平岩:私もそうでした。でも、今の子どもたちはそれがわからないくらい、自分のやりたいことを考える時間がないのかもしれません。考える前にどんどんやることを提示される状態で、考える力を失くしてしまっているとすれば、どうしたら自分のことを考えられるようになるかというと、それができるのが余白の時間なんです。
「適切なリスクをとる経験」が子どもの健全な成長を促す
窪田:大人が子どもの経験を制限しすぎてしまっているのかもしれませんね。オーストラリアの研究者が発表した論文によると、「子どものときに適切なリスクをとる経験をしないと、負のリスクをとってしまうようになる」ことがわかっています。
適切なリスクとは、ちょっとした危ない遊びによって冒すリスクのことで、例えば屋外で自由に遊び、高いところに登ったり、そこから飛び降りたりすること、大人の目を離れて行動することなど。

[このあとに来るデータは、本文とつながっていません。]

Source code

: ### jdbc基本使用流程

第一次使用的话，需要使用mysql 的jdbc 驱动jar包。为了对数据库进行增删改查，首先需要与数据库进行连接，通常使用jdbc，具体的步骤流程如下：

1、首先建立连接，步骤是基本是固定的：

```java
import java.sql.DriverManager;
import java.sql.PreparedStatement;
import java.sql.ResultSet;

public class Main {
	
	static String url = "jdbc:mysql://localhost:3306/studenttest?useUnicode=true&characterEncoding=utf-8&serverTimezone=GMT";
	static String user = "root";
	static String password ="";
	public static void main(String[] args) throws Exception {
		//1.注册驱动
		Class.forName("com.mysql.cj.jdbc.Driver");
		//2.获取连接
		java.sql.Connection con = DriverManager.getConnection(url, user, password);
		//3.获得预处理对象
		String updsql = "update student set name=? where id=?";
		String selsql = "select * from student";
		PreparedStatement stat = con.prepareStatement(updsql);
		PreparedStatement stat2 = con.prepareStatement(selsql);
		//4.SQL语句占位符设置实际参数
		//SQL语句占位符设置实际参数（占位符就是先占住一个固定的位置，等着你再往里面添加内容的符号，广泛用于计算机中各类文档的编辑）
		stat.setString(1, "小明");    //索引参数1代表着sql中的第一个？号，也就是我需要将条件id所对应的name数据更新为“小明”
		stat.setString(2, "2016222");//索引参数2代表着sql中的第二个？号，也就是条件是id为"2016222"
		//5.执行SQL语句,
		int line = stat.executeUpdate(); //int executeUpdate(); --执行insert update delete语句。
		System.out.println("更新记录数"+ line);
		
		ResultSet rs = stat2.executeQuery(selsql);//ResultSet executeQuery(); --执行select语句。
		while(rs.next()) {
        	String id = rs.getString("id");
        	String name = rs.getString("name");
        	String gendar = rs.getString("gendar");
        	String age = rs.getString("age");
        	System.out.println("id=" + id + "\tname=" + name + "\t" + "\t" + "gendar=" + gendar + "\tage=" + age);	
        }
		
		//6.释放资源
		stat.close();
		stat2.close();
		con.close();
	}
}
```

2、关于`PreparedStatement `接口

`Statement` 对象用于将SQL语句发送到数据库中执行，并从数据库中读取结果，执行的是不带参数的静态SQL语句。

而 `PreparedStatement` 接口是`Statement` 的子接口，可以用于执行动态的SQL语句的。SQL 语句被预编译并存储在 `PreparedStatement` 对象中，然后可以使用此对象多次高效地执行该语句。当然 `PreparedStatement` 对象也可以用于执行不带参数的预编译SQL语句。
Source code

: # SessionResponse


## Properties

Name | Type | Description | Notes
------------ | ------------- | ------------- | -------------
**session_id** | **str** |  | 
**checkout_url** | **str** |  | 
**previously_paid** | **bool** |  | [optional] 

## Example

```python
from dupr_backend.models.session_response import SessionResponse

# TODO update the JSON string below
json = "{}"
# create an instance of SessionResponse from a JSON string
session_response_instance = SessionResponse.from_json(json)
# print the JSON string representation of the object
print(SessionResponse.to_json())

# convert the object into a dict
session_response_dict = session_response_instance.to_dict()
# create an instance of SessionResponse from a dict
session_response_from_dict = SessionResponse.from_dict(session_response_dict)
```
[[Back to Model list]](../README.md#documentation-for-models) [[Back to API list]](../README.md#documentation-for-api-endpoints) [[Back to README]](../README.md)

そうした危ない遊びによって適切なリスクをとる経験をしなかった子どもたちは、大きくなったときに万引きなどの負のリスクをとってしまう可能性が高くなるそうなんです。それに、情緒不安定になってしまうことも。
平岩:子どもたちは遊びを通して、自分でリスクをとる経験をしているんですね。それが精神の発達にも影響があるとは、興味深いです。
窪田:ただ、あくまでも「危険」と「リスク」は別です。例えば、小さな子どもが交通量の多い道路を渡ったり、割れたガラスの近くを裸足で歩いたりするのは、それは絶対にとめなければならない危険な行為。遊びのなかで味わうスリルや難しいことへのチャレンジを、子どもの健全な成長に必要な「適切なリスク」だととらえています。
平岩:なるほど。
窪田:子どもたちは遊びを通して、何をすれば危ないのか、回避するにはどうすればいいのかをトライ&エラーで学んでいきます。その経験の積み重ねによって自分の限界がわかり、自分自身をコントロールできるようになる。とはいえ、親が子どもにリスクのある遊びをさせることはなかなか難しいのですが。